Records excerpted from a collection:
:::

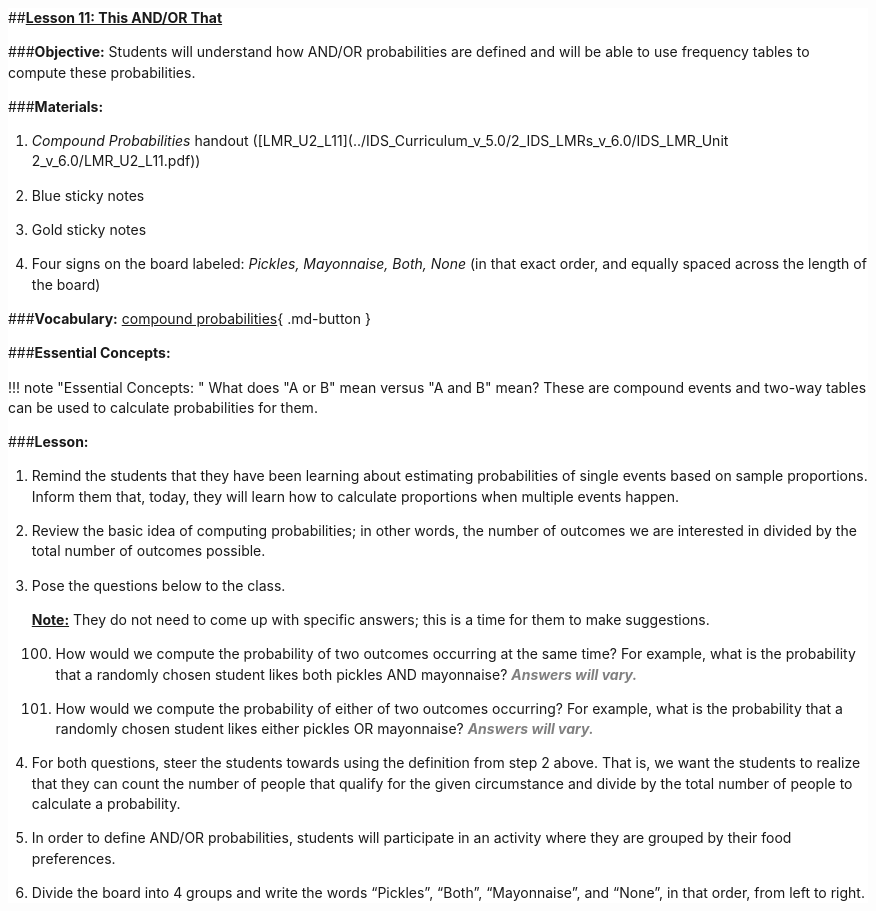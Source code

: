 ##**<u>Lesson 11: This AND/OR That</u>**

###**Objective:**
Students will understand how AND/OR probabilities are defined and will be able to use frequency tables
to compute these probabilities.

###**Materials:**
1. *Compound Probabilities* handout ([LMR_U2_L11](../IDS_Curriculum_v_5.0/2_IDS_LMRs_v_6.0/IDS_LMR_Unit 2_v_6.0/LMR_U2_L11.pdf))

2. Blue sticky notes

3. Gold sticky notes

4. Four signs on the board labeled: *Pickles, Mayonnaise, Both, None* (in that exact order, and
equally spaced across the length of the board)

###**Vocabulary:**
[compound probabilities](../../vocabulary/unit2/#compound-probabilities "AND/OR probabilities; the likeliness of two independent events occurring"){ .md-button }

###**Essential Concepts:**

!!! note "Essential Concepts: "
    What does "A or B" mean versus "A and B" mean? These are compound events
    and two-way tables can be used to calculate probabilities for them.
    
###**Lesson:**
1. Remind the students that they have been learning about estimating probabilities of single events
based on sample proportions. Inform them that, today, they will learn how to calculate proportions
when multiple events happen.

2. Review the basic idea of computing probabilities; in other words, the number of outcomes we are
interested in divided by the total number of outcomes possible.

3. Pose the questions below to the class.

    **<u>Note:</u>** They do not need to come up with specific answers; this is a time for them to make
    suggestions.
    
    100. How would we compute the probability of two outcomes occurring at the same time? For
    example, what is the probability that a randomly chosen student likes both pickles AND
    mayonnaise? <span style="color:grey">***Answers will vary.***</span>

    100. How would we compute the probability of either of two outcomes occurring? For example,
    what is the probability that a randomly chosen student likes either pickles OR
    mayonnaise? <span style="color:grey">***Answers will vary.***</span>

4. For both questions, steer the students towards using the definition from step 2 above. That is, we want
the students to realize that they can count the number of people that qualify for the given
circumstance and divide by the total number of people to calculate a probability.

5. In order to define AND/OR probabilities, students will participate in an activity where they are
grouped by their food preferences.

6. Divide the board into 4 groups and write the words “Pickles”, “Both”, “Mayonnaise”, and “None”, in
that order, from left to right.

:::

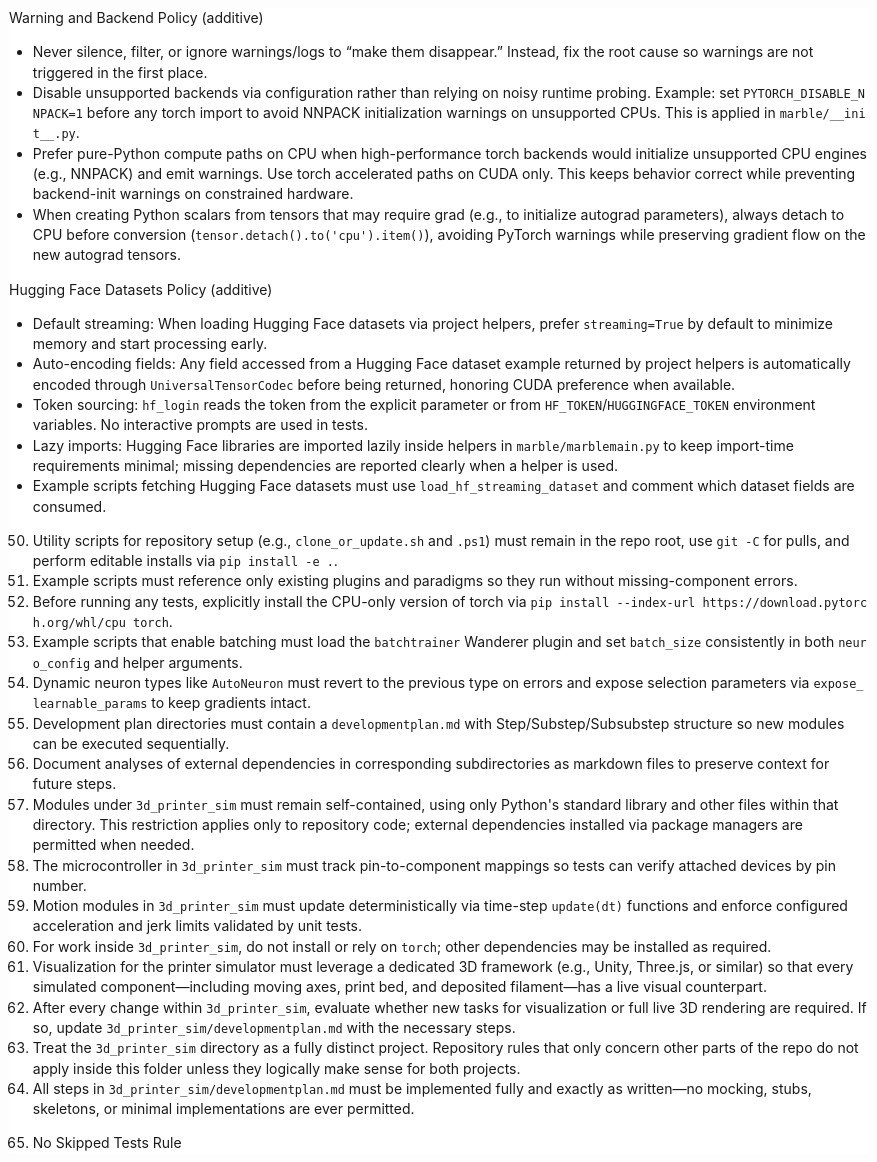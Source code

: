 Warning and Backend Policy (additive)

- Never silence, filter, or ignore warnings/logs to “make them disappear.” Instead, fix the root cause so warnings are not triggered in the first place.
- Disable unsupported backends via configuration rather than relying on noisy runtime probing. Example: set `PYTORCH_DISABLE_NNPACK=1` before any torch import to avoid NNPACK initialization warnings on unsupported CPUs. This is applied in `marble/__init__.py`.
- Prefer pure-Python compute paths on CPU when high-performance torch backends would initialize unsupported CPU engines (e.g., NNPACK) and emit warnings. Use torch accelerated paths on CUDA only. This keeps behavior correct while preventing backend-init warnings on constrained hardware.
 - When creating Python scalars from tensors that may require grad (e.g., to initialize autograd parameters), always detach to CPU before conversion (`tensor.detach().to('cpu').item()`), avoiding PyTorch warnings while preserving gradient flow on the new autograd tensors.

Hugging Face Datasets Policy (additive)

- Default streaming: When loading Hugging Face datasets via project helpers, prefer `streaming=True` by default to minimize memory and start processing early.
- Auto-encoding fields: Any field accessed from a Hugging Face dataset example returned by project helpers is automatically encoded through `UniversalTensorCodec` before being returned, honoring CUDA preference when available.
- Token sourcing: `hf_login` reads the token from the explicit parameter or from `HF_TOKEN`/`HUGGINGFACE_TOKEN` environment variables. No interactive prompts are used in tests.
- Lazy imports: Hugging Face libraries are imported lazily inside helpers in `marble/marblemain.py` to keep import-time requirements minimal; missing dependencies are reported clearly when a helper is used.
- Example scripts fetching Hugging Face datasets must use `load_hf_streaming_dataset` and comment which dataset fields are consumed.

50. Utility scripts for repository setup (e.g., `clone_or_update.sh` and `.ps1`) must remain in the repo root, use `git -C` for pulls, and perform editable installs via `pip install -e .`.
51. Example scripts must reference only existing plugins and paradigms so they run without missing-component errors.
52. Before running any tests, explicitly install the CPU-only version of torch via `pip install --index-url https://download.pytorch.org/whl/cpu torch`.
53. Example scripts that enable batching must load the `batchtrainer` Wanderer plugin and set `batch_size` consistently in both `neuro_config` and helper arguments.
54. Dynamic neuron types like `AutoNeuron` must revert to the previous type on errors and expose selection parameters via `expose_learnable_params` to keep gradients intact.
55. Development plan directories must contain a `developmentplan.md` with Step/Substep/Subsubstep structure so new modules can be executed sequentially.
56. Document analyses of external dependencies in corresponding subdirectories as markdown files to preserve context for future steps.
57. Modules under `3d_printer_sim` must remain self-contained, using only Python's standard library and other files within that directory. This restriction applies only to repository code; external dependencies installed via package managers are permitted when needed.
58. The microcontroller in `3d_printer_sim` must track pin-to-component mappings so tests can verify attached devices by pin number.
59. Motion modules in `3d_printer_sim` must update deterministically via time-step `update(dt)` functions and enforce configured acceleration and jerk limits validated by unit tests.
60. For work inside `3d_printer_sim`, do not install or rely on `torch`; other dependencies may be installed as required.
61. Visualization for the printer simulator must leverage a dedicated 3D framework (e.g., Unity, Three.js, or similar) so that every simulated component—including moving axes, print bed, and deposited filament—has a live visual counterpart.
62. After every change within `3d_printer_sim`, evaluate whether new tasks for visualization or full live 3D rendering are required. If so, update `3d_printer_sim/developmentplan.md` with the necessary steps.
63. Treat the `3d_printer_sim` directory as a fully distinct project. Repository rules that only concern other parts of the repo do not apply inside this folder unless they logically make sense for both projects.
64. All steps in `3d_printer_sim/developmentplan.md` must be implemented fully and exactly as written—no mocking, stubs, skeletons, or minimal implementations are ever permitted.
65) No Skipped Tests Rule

:::

Task brief: How many lines in these records hold the string "used"? Reply with the number alone.

Answer: 3